The one with the suede knee pads is the latest model  The knee pads were brought out because people were complaining it was slippery and hard to keep position in.

To get one without the suede, you need to buy second hand.

I have a 500CC without suede on the knees and I LOVE it, no issues with slipping at all - but I jump in full seat jods so that helps. My dressage saddle is full suede and I HATE IT. It's great for when the horses are being stupid, but I really struggle to keep a good position in it and I cannot sit the trot to save my life :/


----------



## horses4ever512 (Jul 18, 2012)

So you prefer it without suede? I have a Wintec CC without suede as well, and its awesome. I don't slip at all. Thanks for your help!


----------



## blue eyed pony (Jun 20, 2011)

I have to say I don't mind with OR without. I haven't found suede knees to make very much difference to me at all. It's full suede all over that I hate - my dressage saddle is a cheap copy of the Wintec Isabell so the whole thing is suede and it's really annoying.


----------



## shanoona (Oct 29, 2009)

horses4ever512 said:


> I've done some research on the Wintec 500 Dressage. More often then not, I come across it with Equisuede knee pads. I've occasionally found it without the Equisuede knee pads. Why do most places only sell it with the Equisuede knee pads? I personally like it without them. Does anyone know where I can buy it without the Equisuede knee pads? Also, please give me your personal opinions on them.

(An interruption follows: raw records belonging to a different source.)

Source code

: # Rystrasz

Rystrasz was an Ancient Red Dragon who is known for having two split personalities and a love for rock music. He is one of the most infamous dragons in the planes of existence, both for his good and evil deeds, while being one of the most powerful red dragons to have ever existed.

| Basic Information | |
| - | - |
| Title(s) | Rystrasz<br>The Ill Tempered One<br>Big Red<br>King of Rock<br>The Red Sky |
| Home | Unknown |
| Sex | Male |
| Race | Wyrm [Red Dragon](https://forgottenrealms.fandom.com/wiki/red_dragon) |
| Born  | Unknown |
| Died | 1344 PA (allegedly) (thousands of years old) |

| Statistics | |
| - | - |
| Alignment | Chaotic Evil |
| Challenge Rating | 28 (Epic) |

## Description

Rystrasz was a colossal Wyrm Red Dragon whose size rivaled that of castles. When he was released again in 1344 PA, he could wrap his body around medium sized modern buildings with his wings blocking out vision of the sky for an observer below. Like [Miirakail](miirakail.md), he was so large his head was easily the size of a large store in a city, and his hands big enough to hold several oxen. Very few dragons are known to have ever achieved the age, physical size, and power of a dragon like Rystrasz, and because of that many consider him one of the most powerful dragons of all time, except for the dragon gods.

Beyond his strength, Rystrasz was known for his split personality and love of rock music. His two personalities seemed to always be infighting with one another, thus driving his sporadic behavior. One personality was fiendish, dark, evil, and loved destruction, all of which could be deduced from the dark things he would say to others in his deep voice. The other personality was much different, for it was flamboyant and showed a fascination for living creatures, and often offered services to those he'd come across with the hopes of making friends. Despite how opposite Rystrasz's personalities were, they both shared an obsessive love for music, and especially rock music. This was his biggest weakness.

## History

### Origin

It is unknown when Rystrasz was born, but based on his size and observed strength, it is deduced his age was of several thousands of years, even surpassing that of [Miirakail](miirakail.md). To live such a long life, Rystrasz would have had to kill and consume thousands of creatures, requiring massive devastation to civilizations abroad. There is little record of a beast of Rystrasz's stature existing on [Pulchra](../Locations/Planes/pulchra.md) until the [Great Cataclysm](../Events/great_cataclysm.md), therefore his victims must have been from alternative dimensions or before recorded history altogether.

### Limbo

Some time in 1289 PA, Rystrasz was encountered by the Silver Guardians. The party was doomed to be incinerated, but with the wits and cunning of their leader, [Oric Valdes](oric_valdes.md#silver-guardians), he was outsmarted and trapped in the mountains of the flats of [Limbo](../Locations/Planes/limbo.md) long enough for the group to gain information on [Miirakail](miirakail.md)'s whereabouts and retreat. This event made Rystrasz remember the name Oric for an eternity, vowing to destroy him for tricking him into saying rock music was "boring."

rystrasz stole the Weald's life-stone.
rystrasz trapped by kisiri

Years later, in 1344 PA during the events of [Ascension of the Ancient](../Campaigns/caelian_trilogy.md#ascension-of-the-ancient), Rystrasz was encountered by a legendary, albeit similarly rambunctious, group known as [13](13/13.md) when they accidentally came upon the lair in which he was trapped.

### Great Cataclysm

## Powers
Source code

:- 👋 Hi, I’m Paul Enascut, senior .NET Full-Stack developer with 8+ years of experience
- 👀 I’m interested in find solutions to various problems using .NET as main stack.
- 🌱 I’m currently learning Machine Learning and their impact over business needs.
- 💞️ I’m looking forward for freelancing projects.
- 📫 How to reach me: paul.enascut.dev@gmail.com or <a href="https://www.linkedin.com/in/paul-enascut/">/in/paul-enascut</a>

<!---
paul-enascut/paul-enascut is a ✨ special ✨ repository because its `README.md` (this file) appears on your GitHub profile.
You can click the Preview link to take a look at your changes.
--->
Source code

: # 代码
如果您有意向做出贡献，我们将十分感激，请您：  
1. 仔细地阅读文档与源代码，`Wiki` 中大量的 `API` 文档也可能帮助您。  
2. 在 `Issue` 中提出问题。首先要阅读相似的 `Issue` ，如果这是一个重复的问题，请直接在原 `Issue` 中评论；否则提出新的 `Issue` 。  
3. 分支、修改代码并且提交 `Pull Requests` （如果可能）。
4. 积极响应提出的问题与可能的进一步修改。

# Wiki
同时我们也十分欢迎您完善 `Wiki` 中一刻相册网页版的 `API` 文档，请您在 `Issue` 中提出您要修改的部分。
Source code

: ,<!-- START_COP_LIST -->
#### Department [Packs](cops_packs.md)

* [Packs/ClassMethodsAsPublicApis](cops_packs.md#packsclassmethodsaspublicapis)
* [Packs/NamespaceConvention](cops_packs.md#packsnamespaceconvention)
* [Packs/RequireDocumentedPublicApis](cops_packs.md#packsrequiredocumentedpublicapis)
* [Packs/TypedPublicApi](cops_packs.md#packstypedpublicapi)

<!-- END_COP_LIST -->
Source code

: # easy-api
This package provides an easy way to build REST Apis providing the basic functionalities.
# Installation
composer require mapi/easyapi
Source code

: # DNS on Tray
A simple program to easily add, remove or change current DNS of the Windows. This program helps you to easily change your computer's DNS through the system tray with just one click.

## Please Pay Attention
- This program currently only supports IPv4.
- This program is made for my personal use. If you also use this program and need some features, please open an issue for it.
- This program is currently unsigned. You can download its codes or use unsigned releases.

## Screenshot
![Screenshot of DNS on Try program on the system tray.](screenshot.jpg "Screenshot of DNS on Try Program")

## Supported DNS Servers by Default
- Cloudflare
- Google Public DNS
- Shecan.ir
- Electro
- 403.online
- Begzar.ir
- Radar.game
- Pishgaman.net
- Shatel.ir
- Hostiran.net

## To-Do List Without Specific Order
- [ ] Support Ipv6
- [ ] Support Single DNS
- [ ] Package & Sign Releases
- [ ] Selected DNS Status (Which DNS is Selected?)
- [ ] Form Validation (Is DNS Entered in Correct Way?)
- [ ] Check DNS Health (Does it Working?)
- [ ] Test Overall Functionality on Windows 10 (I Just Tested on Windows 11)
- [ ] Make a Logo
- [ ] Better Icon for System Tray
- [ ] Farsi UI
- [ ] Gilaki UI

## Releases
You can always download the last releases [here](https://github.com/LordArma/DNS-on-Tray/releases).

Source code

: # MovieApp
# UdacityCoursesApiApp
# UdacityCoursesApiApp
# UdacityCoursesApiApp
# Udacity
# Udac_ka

i have a Wintec 500 VSD with suede kneepads and its brilliant, it helps you to keep the knees attached to the saddle. If you dont want it, u have to byu an older model.


----------



## goingnowhere1 (Jan 22, 2012)

The newest model of most wintecs come with suede. I'm guessing that Wintec thought that the equisuede was too slippery for eventers or jumpers so they decided to "help" us stay in the saddle.
I used to ride in a wintec 500 without suede and I loved it! I felt like my knees made impressions in the knee patches and therefore my legs had a comfy cove! But when I was riding my super bouncy mare it was a little slippery. 
Now I own a wintec 500 with suede knee patches. I really feel no difference in the saddles at all besides the patches. It rides the same except for one minor detail; the temperature. The suede patches haven foamy material under them so your legs conform to the saddle (much like the old model) but the foam and suede combo traps heat under your legs so if you are riding in shorts... Be prepared to be toasty!
But overall, they feel totally the same in my opinion besides the heat. The knee part doesn't even feel different, it just looks different.


----------